Israël doit commencer à se préparer au jour où les États-Unis ne seront plus son alliée privilégiée. La révélation du magazine Time selon laquelle Israël mène une campagne, en vue d’influencer l’opinion publique américaine, financée par le ministère israélien des Affaires étrangères, à hauteur de 50 millions de dollars, a provoqué une crise dans les relations entre les deux pays, d’une ampleur comparable à celle de l’affaire Pollard.
Le vice-président américain Vance a vivement attaqué cette campagne, affirmant qu’Israël tente d’entraîner les États-Unis dans une escalade contre l’Iran.
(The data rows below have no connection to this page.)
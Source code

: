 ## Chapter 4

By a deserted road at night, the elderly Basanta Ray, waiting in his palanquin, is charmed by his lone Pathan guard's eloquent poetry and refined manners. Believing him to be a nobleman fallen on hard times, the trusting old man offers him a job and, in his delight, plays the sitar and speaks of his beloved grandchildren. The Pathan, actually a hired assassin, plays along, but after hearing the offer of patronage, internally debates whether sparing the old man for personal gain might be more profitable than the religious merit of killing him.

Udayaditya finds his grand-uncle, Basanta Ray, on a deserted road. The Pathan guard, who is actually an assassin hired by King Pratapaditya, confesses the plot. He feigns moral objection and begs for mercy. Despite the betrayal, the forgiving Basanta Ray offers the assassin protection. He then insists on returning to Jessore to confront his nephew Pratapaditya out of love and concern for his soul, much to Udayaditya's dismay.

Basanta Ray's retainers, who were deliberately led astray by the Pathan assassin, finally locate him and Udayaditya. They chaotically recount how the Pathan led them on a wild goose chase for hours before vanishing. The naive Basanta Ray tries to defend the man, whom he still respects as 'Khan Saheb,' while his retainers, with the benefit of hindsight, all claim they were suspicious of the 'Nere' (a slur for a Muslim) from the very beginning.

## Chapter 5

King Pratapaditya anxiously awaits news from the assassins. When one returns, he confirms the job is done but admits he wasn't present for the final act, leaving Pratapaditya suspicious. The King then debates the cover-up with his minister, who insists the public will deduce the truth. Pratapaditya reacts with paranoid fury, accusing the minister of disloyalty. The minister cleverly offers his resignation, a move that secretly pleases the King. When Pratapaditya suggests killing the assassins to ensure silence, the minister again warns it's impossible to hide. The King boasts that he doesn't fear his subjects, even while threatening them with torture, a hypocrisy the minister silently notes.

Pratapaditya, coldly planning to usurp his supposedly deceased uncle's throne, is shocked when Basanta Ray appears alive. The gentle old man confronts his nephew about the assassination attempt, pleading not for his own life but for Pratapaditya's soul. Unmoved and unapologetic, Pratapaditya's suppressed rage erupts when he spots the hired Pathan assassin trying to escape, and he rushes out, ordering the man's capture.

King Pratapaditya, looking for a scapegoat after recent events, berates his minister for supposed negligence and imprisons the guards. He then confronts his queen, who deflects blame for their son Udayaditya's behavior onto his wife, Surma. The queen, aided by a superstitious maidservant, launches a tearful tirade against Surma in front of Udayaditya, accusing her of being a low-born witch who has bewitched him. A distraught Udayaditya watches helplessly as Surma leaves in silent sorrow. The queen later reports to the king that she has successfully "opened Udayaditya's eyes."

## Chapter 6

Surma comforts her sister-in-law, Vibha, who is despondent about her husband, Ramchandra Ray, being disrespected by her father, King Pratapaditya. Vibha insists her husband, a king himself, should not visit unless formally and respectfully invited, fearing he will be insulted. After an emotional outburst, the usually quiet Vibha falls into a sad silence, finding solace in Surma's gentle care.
La semaine dernière, Trump a annoncé qu’il soutiendrait la vente d’avions F-35 à la Turquie, malgré l’opposition d’Israël. Bien entendu, au sein du Parti démocrate, la situation est bien plus grave : 103 élus démocrates ont voté en faveur de l’arrêt de l’aide américaine à Israël.
Même l’effondrement de l’accord entre les États-Unis et l’Iran, conclu « par-dessus la tête » d’Israël, ne peut masquer la nouvelle : nous assistons à la fin des « relations spéciales » entre les deux pays.
Depuis sa création, la doctrine de sécurité nationale d’Israël a accordé une importance particulière à un lien stratégique avec une grande puissance.
- Dans les premières années du pays et jusqu’à la guerre des Six Jours, il s’agissait de la France,
- Depuis lors, ce sont les États-Unis ont pris cette place.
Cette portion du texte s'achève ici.